This post originally appeared in The Guardian
A while ago, a friend of mine ran her business idea by me and I thought it was brilliant but several months later she still didn’t have it up and running. Why? Because she was looking for a partner. She gave me a few names and I was a little confused because I struggled to see what value they would add. She had the capital required to start the business, she had access to the same network of people and potential customers as her proposed partners and she had a better grasp of the numbers.
After a few conversations, it became clear that her hesitation to start the business boiled down to fear. The fear of failing, the fear of putting herself out there, the fear of failing alone, to her it would be less terrifying if she had a partner and wait for it…. the fear of social media!!! Social media was a big part of her sales strategy but she was convinced she was couldn’t hack the whole social media ‘thing’ and was willing to give up 40% of the equity in her new business to someone who had a better understanding of that terrain than her.
I found this hilarious but sad at the same time. She would be making the same mistake a lot of millennial entrepreneurs tend to make, giving up equity instead of hiring for the role. A business partnership is like a marriage; you have to think long term from day one. It is inevitable that over time people evolve individually within the partnership, so is this a partner you would be willing to deal with over the next 30 years?

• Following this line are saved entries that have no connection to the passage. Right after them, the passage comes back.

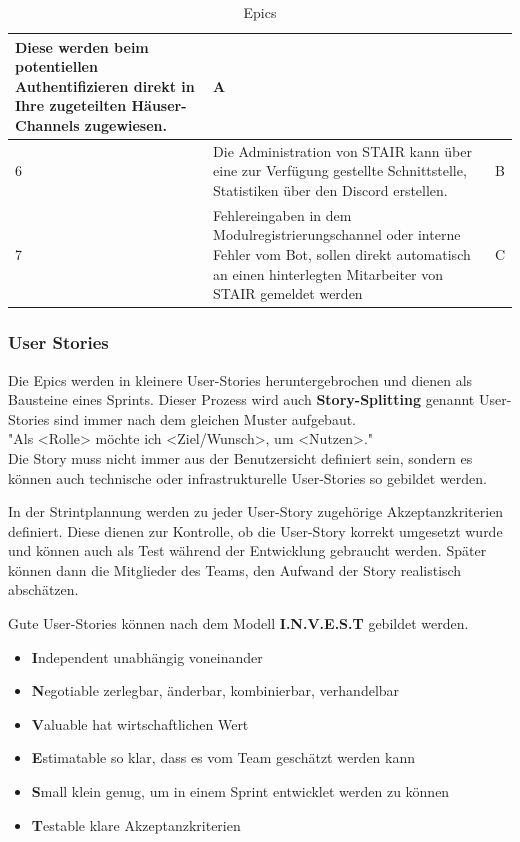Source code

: \documentclass[a4paper, table]{article}
\begin{document}
\begin{table}[h]
\begin{tabular}{ | p{1em} | p{35em} | p{2em} |}
        Diese werden beim potentiellen Authentifizieren direkt in Ihre zugeteilten Häuser-Channels zugewiesen. & A \\
        \hline
        6 & Die Administration von STAIR kann über eine zur Verfügung gestellte Schnittstelle, Statistiken über
        den Discord erstellen. & B \\
        \hline
        7 & Fehlereingaben in dem Modulregistrierungschannel oder interne Fehler vom Bot, sollen direkt automatisch
        an einen hinterlegten Mitarbeiter von STAIR gemeldet werden & C \\
        \hline
    \end{tabular}
    \caption{Epics}
    \label{tab: Epics}
\end{table}

\subsubsection{User Stories}
Die Epics werden in kleinere User-Stories heruntergebrochen und dienen als Bausteine eines Sprints.
Dieser Prozess wird auch \textbf{Story-Splitting} genannt
User-Stories sind immer nach dem gleichen Muster aufgebaut. \\
"Als <Rolle> möchte ich <Ziel/Wunsch>, um <Nutzen>." \\
Die Story muss nicht immer aus der Benutzersicht definiert sein, sondern es können auch technische oder
infrastrukturelle User-Stories so gebildet werden.

In der Strintplannung werden zu jeder User-Story zugehörige Akzeptanzkriterien definiert.
Diese dienen zur Kontrolle, ob die User-Story korrekt umgesetzt wurde und
können auch als Test während der Entwicklung gebraucht werden.
Später können dann die Mitglieder des Teams, den Aufwand der Story realistisch abschätzen.

Gute User-Stories können nach dem Modell \textbf{I.N.V.E.S.T} gebildet werden. \autocite{hammerschall_software_2013} %
\begin{itemize}
    \item \textbf{I}ndependent  unabhängig voneinander
    \item \textbf{N}egotiable   zerlegbar, änderbar, kombinierbar, verhandelbar
    \item \textbf{V}aluable     hat wirtschaftlichen Wert
    \item \textbf{E}stimatable  so klar, dass es vom Team geschätzt werden kann
    \item \textbf{S}mall        klein genug, um in einem Sprint entwicklet werden zu können
    \item \textbf{T}estable     klare Akzeptanzkriterien
\end{itemize}
\end{document}
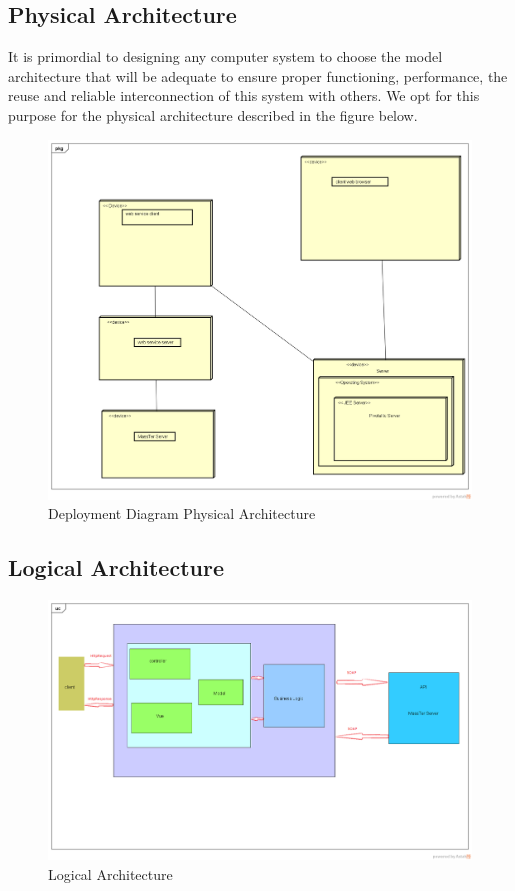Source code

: \documentclass[12pt]{article}
\begin{document}
	\subsection{Physical Architecture}
	It is primordial to designing any computer system to choose the model architecture that will be adequate to ensure proper functioning, performance, the reuse and reliable interconnection of this system with others. We opt for this purpose for the physical architecture described in the figure below.
	\begin{figure}[h]
		\centering
		\includegraphics[width=1\textwidth]{DeploymentDiagramPhysicalArchitecture.png}
		\caption{Deployment Diagram Physical Architecture}
	\end{figure}  

	\clearpage
    \newpage  
	
	\subsection{Logical Architecture}
		\begin{figure}[h]
		\centering
		\includegraphics[width=1\textwidth]{logicalArchitecture.png}
		\caption{Logical Architecture}
	\end{figure}  
	
\end{document}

Partnerships can be great because as the saying goes, sometimes two heads are better than one but there are several things to consider because of the high rate of failure when it comes to business partnerships.
Here are a few of them.
Clearly define the roles and responsibilities of each partner
You have to decide very early on, the value that each person brings to the table. An ideal business partner has strengths where you have weaknesses. For example one person could be good at sales and marketing while the other is great at operations and the financials of the business. Most people go into partnerships with an abstract notion of what these strengths and weaknesses are but fail to clearly articulate, define and put in writing each person’s roles and responsibilities and this could be a recipe for disaster.
Shared Long-Term Vision
Even more important than having a partner who knows what you don’t know is having one that has the same long -term vision for the business as you. Many people make the assumption that because their partner believes in the idea of the business they have the same long -term vision and this can cause disruption later on in the business. You can both love the idea but have different opinions on how the idea should be executed. Have discussions early on about your values, objectives, operation and marketing strategy and even exit strategy to make sure you are on the same page.

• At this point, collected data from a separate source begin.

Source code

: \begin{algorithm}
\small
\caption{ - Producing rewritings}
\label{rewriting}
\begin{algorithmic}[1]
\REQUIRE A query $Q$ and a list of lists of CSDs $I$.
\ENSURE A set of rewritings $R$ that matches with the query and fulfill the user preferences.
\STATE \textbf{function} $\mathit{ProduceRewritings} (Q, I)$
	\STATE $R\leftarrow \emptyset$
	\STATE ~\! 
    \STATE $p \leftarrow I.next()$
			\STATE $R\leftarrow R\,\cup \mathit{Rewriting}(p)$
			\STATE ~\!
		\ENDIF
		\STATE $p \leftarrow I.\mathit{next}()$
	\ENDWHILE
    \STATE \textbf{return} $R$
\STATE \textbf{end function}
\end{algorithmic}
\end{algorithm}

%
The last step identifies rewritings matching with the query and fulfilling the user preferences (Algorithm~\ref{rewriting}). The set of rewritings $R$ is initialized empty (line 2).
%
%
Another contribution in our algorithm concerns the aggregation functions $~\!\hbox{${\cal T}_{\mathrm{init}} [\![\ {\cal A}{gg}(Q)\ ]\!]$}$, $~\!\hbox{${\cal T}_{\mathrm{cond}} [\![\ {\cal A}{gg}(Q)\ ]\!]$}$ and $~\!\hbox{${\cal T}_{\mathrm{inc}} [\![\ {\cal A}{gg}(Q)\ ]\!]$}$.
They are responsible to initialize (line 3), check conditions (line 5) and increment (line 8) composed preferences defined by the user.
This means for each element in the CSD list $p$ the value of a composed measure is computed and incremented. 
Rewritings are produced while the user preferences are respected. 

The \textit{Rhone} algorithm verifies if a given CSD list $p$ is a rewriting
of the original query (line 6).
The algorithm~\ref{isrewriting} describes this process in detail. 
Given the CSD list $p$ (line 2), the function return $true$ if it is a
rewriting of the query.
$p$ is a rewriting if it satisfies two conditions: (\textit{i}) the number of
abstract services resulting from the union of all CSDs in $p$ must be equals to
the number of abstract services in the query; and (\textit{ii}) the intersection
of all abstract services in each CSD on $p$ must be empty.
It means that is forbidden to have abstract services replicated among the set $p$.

Consider working on smaller projects together first
Many people often have different personalities in social and work situations. So you can know someone socially but you’ll never know what they are like professionally if you’ve never worked together before, so consider collaborating with potential partners on smaller projects first to see if your work styles are compatible. For example, one partner could be someone who likes to take decisions, execute quickly and fail fast and the other partner could be a slow decision maker and takes their time to plan extensively before they take decisions. Neither of these is a bad approach but could cause disruption in the business if both partners don’t understand each other’s work styles early on.
In my opinion, every business should have a board of directors or an advisory board from the beginning. Even in the best partnerships, disagreements occur so having a group of people who have the best interest of the business in mind and can be relied on to take the final decision in situations where partners can’t agree is crucial.